What would you say to anyone wanting to start your same path as a tourist guide abroad?

First of all that it is not difficult, all you have to do is to start little by little and create a circle of clients, taking care to choose specific tours that might not be included by other guides, since tourists who only pass by usually want to have a general vision of the place. It is important to start the word of mouth amongst one’s own countrymen, then in schools, at the cultural institute, the embassy, the companies. In Milan I used to work as I do here, with schools, tourists, returning tourists, companies, etc.

From an administrative point of view, each one can manage her incomes according to the country where she lives. If you issue Italian payment invoices and your income is below 5,000 euros per year, you don’t even have to make a tax addition. Some countries don’t even require a license to take tourists around. Each case has its own particularities, but it is important to know that this is a profession that can be easily operated abroad, since everywhere in the world there are things to discover and propose.
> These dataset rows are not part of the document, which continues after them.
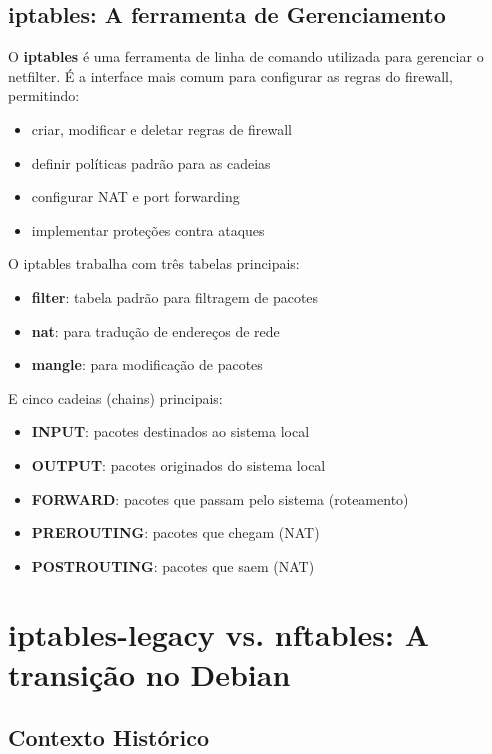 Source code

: ﻿\documentclass[12pt,fleqn]{article}
\begin{document}
\subsection{iptables: A ferramenta de Gerenciamento}

O \textbf{iptables} é uma ferramenta de linha de comando utilizada para gerenciar o netfilter. É a interface mais comum para configurar as regras do firewall, permitindo:

\begin{itemize}
    \item criar, modificar e deletar regras de firewall
    \item definir políticas padrão para as cadeias
    \item configurar NAT e port forwarding
    \item implementar proteções contra ataques
\end{itemize}

O iptables trabalha com três tabelas principais:
\begin{itemize}
    \item \textbf{filter}: tabela padrão para filtragem de pacotes
    \item \textbf{nat}: para tradução de endereços de rede
    \item \textbf{mangle}: para modificação de pacotes
\end{itemize}

E cinco cadeias (chains) principais:
\begin{itemize}
    \item \textbf{INPUT}: pacotes destinados ao sistema local
    \item \textbf{OUTPUT}: pacotes originados do sistema local
    \item \textbf{FORWARD}: pacotes que passam pelo sistema (roteamento)
    \item \textbf{PREROUTING}: pacotes que chegam (NAT)
    \item \textbf{POSTROUTING}: pacotes que saem (NAT)
\end{itemize}

\section{iptables-legacy vs. nftables: A transição no Debian}

\subsection{Contexto Histórico}
\end{document}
Should you go back to Italy, what would you bring with you from a professional point of view after this period abroad?

Certainly the fact of not having interrupted my career, but also and foremost the treasure of a new language. If the crisis stopped and Romanians tourists again began to visit Italy, as it happened in the first years after 2000, I would have no problems in taking them around. This would be a great advantage going back into the circle of tourist agencies of Milan.

Thanks a lot Ursula, and best wishes for the future!